As the kid who stood on the sideline more often than I started and a fan of the team that always finds a way to loose, this ad speaks to me.  I love the story behind the game.  Those ESPN specials about the star getting there early to help the new guy are better than any Top 10 play list. The love of the game but the respect of the process...I love it.

This winter and spring have provided the opportunity to watch many more sporting events than I have watched in the recent past.  Why, I don't know but for some reason there are no complaints if I watch an hour of Greco Roman Olympic Trials or some other craziness of a Sunday I may have yesterday.

Sports have a funny way of bringing out the best and worst in people.  But when done correctly, even the worst of people seems to be fun in context.  I heard third-person tales of a producer on Moneyball bringing dirt from the new (and fake) Yankee Stadium into Fenway during the shooting of the film so to continue the Curse of the Bambino. (If you have to learn about this via Wikipedia, we aren't friends anymore).  Then there was that guy that buried an Ortiz jersey in the new (and fake) Yankee Stadium to curse the Yankees

Needless to say, I think the dirt guy won.
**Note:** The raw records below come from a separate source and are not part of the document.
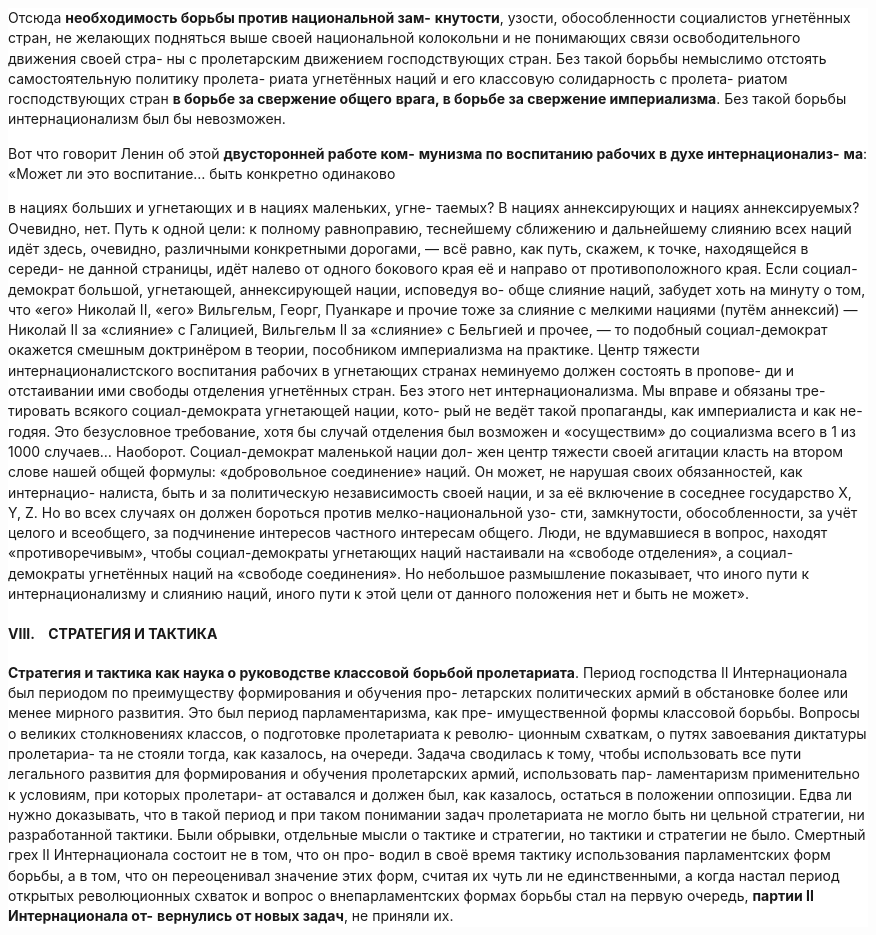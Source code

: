Отсюда **необходимость борьбы против национальной зам-** **кнутости**, узости, обособленности социалистов угнетённых стран, не желающих подняться выше своей национальной колокольни и не понимающих связи освободительного движения своей стра- ны с пролетарским движением господствующих стран. Без такой борьбы немыслимо отстоять самостоятельную политику пролета- риата угнетённых наций и его классовую солидарность с пролета- риатом господствующих стран **в борьбе за свержение общего** **врага, в борьбе за свержение империализма**. Без такой борьбы интернационализм был бы невозможен.

Вот что говорит Ленин об этой **двусторонней работе ком-** **мунизма по воспитанию рабочих в духе интернационализ-** **ма**: «Может ли это воспитание… быть конкретно одинаково

  

в нациях больших и угнетающих и в нациях маленьких, угне- таемых? В нациях аннексирующих и нациях аннексируемых? Очевидно, нет. Путь к одной цели: к полному равноправию, теснейшему сближению и дальнейшему слиянию всех наций идёт здесь, очевидно, различными конкретными дорогами, — всё равно, как путь, скажем, к точке, находящейся в середи- не данной страницы, идёт налево от одного бокового края её и направо от противоположного края. Если социал-демократ большой, угнетающей, аннексирующей нации, исповедуя во- обще слияние наций, забудет хоть на минуту о том, что «его» Николай II, «его» Вильгельм, Георг, Пуанкаре и прочие тоже за слияние с мелкими нациями (путём аннексий) — Николай II за «слияние» с Галицией, Вильгельм II за «слияние» с Бельгией и прочее, — то подобный социал-демократ окажется смешным доктринёром в теории, пособником империализма на практике. Центр тяжести интернационалистского воспитания рабочих в угнетающих странах неминуемо должен состоять в пропове- ди и отстаивании ими свободы отделения угнетённых стран. Без этого нет интернационализма. Мы вправе и обязаны тре- тировать всякого социал-демократа угнетающей нации, кото- рый не ведёт такой пропаганды, как империалиста и как не- годяя. Это безусловное требование, хотя бы случай отделения был возможен и «осуществим» до социализма всего в 1 из 1000 случаев… Наоборот. Социал-демократ маленькой нации дол- жен центр тяжести своей агитации класть на втором слове нашей общей формулы: «добровольное соединение» наций. Он может, не нарушая своих обязанностей, как интернацио- налиста, быть и за политическую независимость своей нации, и за её включение в соседнее государство X, Y, Z. Но во всех случаях он должен бороться против мелко-национальной узо- сти, замкнутости, обособленности, за учёт целого и всеобщего, за подчинение интересов частного интересам общего. Люди, не вдумавшиеся в вопрос, находят «противоречивым», чтобы социал-демократы угнетающих наций настаивали на «свободе отделения», а социал-демократы угнетённых наций на «свободе соединения». Но небольшое размышление показывает, что иного пути к интернационализму и слиянию наций, иного пути к этой цели от данного положения нет и быть не может».

  

#### VIII.    СТРАТЕГИЯ И ТАКТИКА

**Стратегия и тактика как наука о руководстве классовой** **борьбой пролетариата**. Период господства II Интернационала был периодом по преимуществу формирования и обучения про- летарских политических армий в обстановке более или менее мирного развития. Это был период парламентаризма, как пре- имущественной формы классовой борьбы. Вопросы о великих столкновениях классов, о подготовке пролетариата к револю- ционным схваткам, о путях завоевания диктатуры пролетариа- та не стояли тогда, как казалось, на очереди. Задача сводилась к тому, чтобы использовать все пути легального развития для формирования и обучения пролетарских армий, использовать пар- ламентаризм применительно к условиям, при которых пролетари- ат оставался и должен был, как казалось, остаться в положении оппозиции. Едва ли нужно доказывать, что в такой период и при таком понимании задач пролетариата не могло быть ни цельной стратегии, ни разработанной тактики. Были обрывки, отдельные мысли о тактике и стратегии, но тактики и стратегии не было. Смертный грех II Интернационала состоит не в том, что он про- водил в своё время тактику использования парламентских форм борьбы, а в том, что он переоценивал значение этих форм, считая их чуть ли не единственными, а когда настал период открытых революционных схваток и вопрос о внепарламентских формах борьбы стал на первую очередь, **партии II Интернационала от-** **вернулись от новых задач**, не приняли их.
But sports and being a fan, if done well, can be cause for standing up and being really excited. We could win or we could also lose; but there is always next year.  The start of the race is unbelievable and the finish line is always the best thing you have ever seen. Two down, full count, and bottom of the 9th are three of the best and most nerve-wracking descriptions that have found their way into sentences from Fenway to Bush Stadium to Chavez Ravine, and to just down the street. There is always a Cinderella and you know you want it to beat Kentucky.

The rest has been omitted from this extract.